En second lieu, la situation française met en cause le succès des efforts entrepris depuis trois ans pour renforcer le mécanisme de sanctions et sauver la zone euro. Les procédures prévues par le traité de Maastricht et le pacte de stabilité ont échoué en 2003. Cette année-là, l'Allemagne et la France ont enfreint les critères budgétaires, mais le président Chirac et le chancelier Schröder ont convaincu la Commission de la nécessité de les interpréter de manière souple. Ce mécanisme a, depuis, été réinventé. S'il apparaissait maintenant que l'Europe sanctionne les écarts des petits pays (Portugal, Irlande), mais n'est pas en mesure de sanctionner la France, la crédibilité du système serait mise à mal. Les mêmes règles doivent s'appliquer à tous. Il ne faut pas entrer dans le mécanisme du « too big to fail » qui a été appliqué aux banques.
À l'occasion de la mise en oeuvre du plan Juncker, nous vérifions une fois de plus que le petit budget européen est exsangue. L'essentiel de la crise économique est maintenant derrière nous, l'incendie des marchés financiers est éteint. Je suis cependant inquiet du gouffre existant entre les attentes suscitées par l'Europe après chaque sommet et la faiblesse des moyens dont nous disposons pour les satisfaire. Pour donner un exemple, du fait de l'arrêt de l'opération Mare Nostrum, l'Union européenne doit prendre le relais de l'Italie en ce qui concerne le contrôle de la circulation maritime en Méditerranée mais le budget de Frontex ne couvre que trois mois. De même, l'Union, qui souhaiterait aider la Tunisie, seul pays dans lequel le printemps arabe a débouché sur une transition démocratique réussie, n'a pas les moyens d'honorer ses promesses.

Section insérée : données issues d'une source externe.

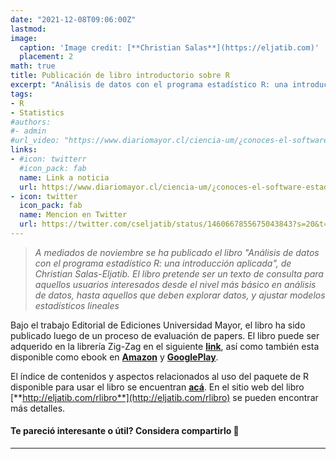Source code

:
 ```yaml
---
date: "2021-12-08T09:06:00Z"
lastmod: 
image:
  caption: 'Image credit: [**Christian Salas**](https://eljatib.com)'
  placement: 2
math: true
title: Publicación de libro introductorio sobre R
excerpt: "Análisis de datos con el programa estadístico R: una introducción aplicada"
tags:
- R  
- Statistics
#authors:
#- admin
#url_video: "https://www.diariomayor.cl/ciencia-um/¿conoces-el-software-estadístico-r-profesor-lanza-libro-que-introduce-en-el-análisis-de-datos.html"
links:
- #icon: twitterr
  #icon_pack: fab
  name: Link a noticia
  url: https://www.diariomayor.cl/ciencia-um/¿conoces-el-software-estadístico-r-profesor-lanza-libro-que-introduce-en-el-análisis-de-datos.html
- icon: twitter
  icon_pack: fab
  name: Mencion en Twitter
  url: https://twitter.com/cseljatib/status/1460667855675043843?s=20&t=20NyeERbyV3xlHUuzT74-w  
---
```


> *A mediados de noviembre se ha publicado el libro "Análisis de datos con el programa estadístico R: una introducción aplicada", de Christian Salas-Eljatib. El libro pretende ser un texto de consulta para aquellos usuarios interesados desde el nivel más básico en análisis de datos, hasta aquellos que deben explorar datos, y ajustar modelos estadísticos lineales*


Bajo el trabajo Editorial de Ediciones Universidad Mayor, el libro ha sido publicado luego de un proceso de evaluación de papers. El libro puede ser adquerido en la librería Zig-Zag en el siguiente [**link**](https://tienda.zigzag.cl/9789566086109-analisis-de-datos-con-el-programa-estadistico-r.html), así como también esta disponible como ebook en [**Amazon**](https://www.amazon.com/An%C3%A1lisis-datos-programa-estad%C3%ADstico-introducci%C3%B3n-ebook/dp/B09LRHNGPL/ref=sr_1_1?keywords=Christian+Salas+Eljatib&qid=1637176913&qsid=134-6265285-4112915&s=books&sr=1-1&sres=B09LRHNGPL&srpt=ABIS_BOOK) y  [**GooglePlay**](https://play.google.com/store/books/details/Christian_Salas_Eljatib_An%C3%A1lisis_de_datos_con_el_p?id=15dOEAAAQBAJ&hl=es_CL&gl=US).


El índice de contenidos y aspectos relacionados al uso del paquete de R disponible para usar el libro se encuentran [**acá**](https://www.researchgate.net/publication/356843133_Analisis_de_datos_con_el_programa_estadistico_R_Una_introduccion_aplicada). En el sitio web del libro [**http://eljatib.com/rlibro**](http://eljatib.com/rlibro) se pueden encontrar más detalles.


#### Te pareció interesante o útil? Considera compartirlo 🙌

--------

<!--- 
#### Te parecio interesante o util? Considera compartirlo 🙌
url: "https://www.diariomayor.cl/ciencia-um/¿conoces-el-software-estadístico-r-profesor-lanza-libro-que-introduce-en-el-análisis-de-datos.html"

<img src="portadaLibro.jpg" width="1000" height="350">
**Some of my older websites**
- [My old website](https://cseljatib.wixsite.com/biometria)
- [My old linux help](http://biometria.ufro.cl/myLinuxHelp/)
* [Mentoirs](./educa.md)
![](images/chacai01.jpg)
-->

Le plan Juncker, dont nous avons besoin et qui est soutenu par toutes les formations politiques, repose sur des financements privés. Les projets d'investissements sont prêts ; les investisseurs demandent des garanties publiques. Avec 21 milliards de garantie, 315 milliards d'euros pourraient être apportés mais où les trouver ? Nous ne parvenons pas à trouver un milliard d'euros par an pour relancer l'investissement en Europe parce que le budget communautaire est financé à plus de 80% par les contributions budgétaires nationales, contrairement aux traités... Lors de chaque négociation, les 28 ministres des finances se comportent comme autant de Mrs Thatcher réclamant leur argent ! À ce jeu-là, aucune politique européenne ne peut être financée.
Nous avons entrepris avec patience une démarche afin de revenir à une ressource propre, en nous inspirant du financement des collectivités locales. Il ne s'agit pas d'organiser des transferts de souveraineté fiscale entre Paris et Bruxelles, mais de revenir aux traités. Les parlements nationaux doivent affecter des recettes fiscales au budget européen. En matière fiscale, l'unanimité est requise. A ce stade, nous avons un accord des 28 gouvernements sur le principe d'une réforme. Un groupe de travail a été constitué sous la présidence de Mario Monti. Il comporte trois personnalités désignées par le Parlement, trois par la Commission et trois par le Conseil des ministres. Sur la base d'un diagnostic accablant présenté en décembre 2014, le groupe doit remettre ses premières propositions avant la fin de l'année 2015 ; elles alimenteront une conférence interparlementaire à laquelle tous les parlements nationaux seront invités. Celle-ci devrait déboucher sur des propositions concertées que la Commission pourra mettre en oeuvre pour la révision à mi-parcours du budget cadre 2014-2020.